An American Outlaw (2013) - John Stonehouse


 An American Outlaw is the first book in John Stonehouse’s popular series featuring US Marshal John Whicher. There are now eight books in the series, including one novella, with the latest novel Wolves of the Evening, having just been published in March 2026. This is my first exposure to the series so I don’t know how typical An American Outlaw is to the other seven books, but I’ve been told that Stonehouse writes them as standalone stories that can be read in any order the reader prefers. 

In this first one, Gulf War veteran Gilman James (a distant relative of the famous outlaw Jesse James) comes home to find that two of his childhood buddies never recovered from the mental and emotional wounds they suffered in the same war. They are broken men, and James wants to help them. But that takes money, lots of it, because no one else seems much willing to give these men the kind of help they have every right to expect from a grateful nation. 

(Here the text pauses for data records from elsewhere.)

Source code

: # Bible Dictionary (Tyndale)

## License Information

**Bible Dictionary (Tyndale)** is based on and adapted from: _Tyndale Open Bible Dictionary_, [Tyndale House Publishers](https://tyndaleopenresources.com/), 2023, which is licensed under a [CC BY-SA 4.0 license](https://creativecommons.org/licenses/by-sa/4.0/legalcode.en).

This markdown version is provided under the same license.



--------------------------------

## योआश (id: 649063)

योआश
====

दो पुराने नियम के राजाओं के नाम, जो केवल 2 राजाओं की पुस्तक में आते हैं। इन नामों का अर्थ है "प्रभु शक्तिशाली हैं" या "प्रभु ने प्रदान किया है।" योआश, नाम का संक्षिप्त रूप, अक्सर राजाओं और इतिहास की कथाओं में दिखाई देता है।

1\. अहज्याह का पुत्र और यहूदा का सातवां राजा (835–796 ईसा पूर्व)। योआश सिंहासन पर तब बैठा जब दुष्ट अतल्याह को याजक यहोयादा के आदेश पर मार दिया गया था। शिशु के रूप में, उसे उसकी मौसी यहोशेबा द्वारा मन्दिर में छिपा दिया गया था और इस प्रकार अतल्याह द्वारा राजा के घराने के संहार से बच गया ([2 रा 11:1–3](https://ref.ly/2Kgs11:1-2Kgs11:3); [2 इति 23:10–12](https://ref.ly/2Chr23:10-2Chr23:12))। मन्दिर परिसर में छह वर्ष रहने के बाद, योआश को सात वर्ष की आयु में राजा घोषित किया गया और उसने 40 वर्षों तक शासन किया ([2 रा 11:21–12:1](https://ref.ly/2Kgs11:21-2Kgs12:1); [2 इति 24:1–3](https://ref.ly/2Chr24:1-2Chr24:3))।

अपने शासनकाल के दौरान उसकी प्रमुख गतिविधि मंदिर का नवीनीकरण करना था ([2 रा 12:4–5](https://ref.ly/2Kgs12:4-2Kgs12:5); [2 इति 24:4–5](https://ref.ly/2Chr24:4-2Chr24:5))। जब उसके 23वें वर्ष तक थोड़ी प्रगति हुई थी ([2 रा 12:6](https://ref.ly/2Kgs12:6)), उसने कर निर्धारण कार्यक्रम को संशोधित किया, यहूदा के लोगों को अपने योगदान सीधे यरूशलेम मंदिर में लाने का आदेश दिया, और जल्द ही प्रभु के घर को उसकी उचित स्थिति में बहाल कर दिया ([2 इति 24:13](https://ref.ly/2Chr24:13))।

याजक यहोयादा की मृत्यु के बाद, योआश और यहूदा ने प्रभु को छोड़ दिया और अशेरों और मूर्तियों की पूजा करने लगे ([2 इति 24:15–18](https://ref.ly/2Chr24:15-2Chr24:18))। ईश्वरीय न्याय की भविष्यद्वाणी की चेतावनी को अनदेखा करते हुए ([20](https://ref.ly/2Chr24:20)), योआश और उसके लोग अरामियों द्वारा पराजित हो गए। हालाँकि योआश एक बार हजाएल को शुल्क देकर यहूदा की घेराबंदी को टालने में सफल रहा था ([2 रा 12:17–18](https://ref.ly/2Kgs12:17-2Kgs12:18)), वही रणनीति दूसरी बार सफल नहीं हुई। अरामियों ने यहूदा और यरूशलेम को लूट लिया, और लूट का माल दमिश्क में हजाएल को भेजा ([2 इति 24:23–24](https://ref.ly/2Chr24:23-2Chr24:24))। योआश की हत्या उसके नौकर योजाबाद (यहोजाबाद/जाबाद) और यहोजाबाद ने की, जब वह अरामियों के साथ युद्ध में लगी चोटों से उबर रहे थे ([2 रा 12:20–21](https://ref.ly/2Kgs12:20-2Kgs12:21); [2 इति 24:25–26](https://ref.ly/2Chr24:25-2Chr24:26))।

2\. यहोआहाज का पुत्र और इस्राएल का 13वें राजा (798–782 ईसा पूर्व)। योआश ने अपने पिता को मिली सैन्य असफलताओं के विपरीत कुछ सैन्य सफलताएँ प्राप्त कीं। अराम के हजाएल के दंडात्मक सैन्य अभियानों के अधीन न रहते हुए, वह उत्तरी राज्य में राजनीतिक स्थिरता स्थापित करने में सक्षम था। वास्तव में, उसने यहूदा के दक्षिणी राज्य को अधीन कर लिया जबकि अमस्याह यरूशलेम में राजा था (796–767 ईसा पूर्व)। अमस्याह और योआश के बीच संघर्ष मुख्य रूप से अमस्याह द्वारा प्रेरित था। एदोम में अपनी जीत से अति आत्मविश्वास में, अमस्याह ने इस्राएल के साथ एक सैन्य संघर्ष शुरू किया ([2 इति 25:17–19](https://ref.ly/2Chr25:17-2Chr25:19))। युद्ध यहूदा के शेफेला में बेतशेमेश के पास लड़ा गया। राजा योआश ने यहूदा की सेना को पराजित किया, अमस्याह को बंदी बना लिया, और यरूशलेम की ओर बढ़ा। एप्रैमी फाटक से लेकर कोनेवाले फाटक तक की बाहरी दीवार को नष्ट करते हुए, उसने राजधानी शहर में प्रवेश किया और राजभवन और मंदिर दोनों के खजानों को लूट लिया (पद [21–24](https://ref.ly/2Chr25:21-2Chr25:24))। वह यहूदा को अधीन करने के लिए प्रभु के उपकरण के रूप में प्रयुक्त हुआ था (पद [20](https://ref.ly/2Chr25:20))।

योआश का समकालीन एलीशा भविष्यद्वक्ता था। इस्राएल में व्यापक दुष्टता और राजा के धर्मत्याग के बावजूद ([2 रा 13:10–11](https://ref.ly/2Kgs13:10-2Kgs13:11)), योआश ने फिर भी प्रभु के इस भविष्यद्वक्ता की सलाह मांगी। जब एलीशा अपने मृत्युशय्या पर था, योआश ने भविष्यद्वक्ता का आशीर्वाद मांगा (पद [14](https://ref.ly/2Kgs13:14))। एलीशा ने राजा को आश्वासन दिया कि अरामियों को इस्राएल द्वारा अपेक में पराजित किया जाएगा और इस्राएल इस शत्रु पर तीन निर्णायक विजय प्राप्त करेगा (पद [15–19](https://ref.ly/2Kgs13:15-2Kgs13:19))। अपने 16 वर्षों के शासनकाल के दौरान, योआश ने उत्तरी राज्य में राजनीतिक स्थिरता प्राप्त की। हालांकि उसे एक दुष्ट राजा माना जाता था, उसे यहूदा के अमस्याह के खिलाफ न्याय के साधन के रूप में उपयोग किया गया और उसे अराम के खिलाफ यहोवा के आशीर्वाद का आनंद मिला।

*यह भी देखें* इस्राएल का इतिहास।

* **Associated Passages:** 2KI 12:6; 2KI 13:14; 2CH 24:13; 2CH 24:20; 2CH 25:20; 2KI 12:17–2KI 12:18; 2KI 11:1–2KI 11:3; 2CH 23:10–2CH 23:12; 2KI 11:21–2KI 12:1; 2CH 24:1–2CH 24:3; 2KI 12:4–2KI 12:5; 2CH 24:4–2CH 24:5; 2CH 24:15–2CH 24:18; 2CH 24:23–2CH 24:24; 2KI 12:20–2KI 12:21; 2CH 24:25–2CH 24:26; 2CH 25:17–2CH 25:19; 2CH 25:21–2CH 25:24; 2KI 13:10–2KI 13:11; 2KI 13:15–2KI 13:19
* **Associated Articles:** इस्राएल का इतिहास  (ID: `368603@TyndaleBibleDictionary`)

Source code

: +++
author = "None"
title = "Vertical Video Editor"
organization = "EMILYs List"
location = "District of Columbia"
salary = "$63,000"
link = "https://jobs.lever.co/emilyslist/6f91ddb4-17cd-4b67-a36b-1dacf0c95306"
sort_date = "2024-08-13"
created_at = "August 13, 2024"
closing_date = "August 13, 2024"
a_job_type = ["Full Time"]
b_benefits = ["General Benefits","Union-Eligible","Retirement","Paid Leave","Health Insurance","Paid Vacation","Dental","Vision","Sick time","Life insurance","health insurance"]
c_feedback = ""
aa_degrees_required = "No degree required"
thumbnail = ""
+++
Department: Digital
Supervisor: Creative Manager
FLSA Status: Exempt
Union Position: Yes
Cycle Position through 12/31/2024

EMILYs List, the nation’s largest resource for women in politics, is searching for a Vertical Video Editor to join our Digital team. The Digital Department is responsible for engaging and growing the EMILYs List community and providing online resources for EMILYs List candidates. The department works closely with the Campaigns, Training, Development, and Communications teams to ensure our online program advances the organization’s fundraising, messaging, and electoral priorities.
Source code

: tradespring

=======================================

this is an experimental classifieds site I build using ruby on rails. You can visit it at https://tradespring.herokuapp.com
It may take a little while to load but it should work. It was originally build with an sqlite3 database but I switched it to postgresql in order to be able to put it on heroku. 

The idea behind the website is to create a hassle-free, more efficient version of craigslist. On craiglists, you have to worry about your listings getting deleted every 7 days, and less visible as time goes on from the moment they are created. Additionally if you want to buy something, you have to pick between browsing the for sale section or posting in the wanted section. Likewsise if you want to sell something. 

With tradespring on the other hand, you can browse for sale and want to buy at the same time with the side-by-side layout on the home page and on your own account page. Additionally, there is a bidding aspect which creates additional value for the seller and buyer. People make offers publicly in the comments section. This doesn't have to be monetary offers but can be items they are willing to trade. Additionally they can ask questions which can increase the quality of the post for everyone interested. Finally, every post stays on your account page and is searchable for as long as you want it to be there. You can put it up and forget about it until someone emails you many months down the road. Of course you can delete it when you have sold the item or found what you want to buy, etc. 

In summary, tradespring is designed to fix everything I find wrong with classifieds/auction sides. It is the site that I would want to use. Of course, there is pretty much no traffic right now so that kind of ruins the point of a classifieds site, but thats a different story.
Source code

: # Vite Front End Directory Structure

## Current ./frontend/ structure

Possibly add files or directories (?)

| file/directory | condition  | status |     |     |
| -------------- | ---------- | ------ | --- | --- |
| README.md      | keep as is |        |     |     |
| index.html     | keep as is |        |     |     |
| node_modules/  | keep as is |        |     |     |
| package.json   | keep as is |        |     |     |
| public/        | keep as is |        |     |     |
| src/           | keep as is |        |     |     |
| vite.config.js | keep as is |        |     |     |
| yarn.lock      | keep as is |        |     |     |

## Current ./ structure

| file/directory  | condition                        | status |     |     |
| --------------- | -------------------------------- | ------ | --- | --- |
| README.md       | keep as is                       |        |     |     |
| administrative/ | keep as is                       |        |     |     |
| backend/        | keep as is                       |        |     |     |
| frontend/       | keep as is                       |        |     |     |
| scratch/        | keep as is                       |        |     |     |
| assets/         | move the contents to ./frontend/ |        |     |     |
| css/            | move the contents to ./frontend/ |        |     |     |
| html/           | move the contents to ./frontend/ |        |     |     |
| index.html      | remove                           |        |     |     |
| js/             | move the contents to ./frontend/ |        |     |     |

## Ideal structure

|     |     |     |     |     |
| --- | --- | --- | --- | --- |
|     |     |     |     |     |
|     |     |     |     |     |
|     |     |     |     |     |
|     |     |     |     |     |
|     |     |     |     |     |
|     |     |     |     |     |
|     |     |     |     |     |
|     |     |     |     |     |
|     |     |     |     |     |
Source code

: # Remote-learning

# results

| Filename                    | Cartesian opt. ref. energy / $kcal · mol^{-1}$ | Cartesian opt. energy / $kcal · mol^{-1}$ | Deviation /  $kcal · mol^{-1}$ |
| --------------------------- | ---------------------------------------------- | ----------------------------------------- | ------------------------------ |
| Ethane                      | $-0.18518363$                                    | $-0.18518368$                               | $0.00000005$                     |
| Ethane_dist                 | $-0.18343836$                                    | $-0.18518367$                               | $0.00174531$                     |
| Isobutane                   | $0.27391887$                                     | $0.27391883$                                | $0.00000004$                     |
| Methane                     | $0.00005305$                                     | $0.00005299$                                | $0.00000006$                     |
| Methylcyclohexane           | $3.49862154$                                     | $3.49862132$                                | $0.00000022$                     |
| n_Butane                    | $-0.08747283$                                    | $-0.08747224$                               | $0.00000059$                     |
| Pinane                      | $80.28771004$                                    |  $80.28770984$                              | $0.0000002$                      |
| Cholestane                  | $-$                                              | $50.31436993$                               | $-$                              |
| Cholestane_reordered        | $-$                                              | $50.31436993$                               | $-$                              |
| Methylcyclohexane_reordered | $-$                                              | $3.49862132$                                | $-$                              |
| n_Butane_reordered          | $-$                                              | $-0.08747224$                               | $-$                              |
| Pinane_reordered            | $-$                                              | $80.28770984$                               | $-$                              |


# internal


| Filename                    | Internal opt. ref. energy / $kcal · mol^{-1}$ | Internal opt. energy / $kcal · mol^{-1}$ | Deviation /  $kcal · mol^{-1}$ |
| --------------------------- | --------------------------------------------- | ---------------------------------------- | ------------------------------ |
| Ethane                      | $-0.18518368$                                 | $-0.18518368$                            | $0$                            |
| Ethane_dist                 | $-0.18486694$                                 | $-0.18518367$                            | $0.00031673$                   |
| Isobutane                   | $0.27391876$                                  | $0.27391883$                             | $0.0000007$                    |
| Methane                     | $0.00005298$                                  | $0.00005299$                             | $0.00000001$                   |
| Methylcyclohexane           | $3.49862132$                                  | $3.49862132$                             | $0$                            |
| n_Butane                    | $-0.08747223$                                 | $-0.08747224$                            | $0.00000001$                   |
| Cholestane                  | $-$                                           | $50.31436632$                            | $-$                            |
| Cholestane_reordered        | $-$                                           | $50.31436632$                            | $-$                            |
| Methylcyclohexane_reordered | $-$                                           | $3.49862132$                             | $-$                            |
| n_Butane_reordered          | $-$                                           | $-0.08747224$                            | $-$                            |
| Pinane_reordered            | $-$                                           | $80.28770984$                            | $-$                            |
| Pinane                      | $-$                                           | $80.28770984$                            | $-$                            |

James is a man with few prospects of his own, but he will do whatever it takes to get his hands on however much money it takes to help his friends put their lives back together. The icing on the cake is that he plans to steal all of that money from the very people who have directly made their lives so much worse than they should be. James and his two buddies start a series of armed robberies in Lafayette, Louisiana that all falls apart in a little West Texas bank, and now US Marshal John Whicher, along with numerous other law enforcement officers, is determined to stop the men before they can cross the Mexican border. 

Whicher is a veteran investigator who tries to stay one jump ahead of whomever he’s chasing by getting inside their heads deeply enough to anticipate their next move. That skill works well for him but sometimes, as in this case, Whicher can become too empathetic for his own good. And that’s dangerous.

An American Outlaw is a shoot-em-up manhunt story in which the action seldom slows down. Along the way, though, Stonehouse effectively visits the themes of war’s toll on those who do the actual fighting, loyalty, and the gray areas between guilt and innocence. John Stonehouse gives his readers a lot to think about between the gunshots.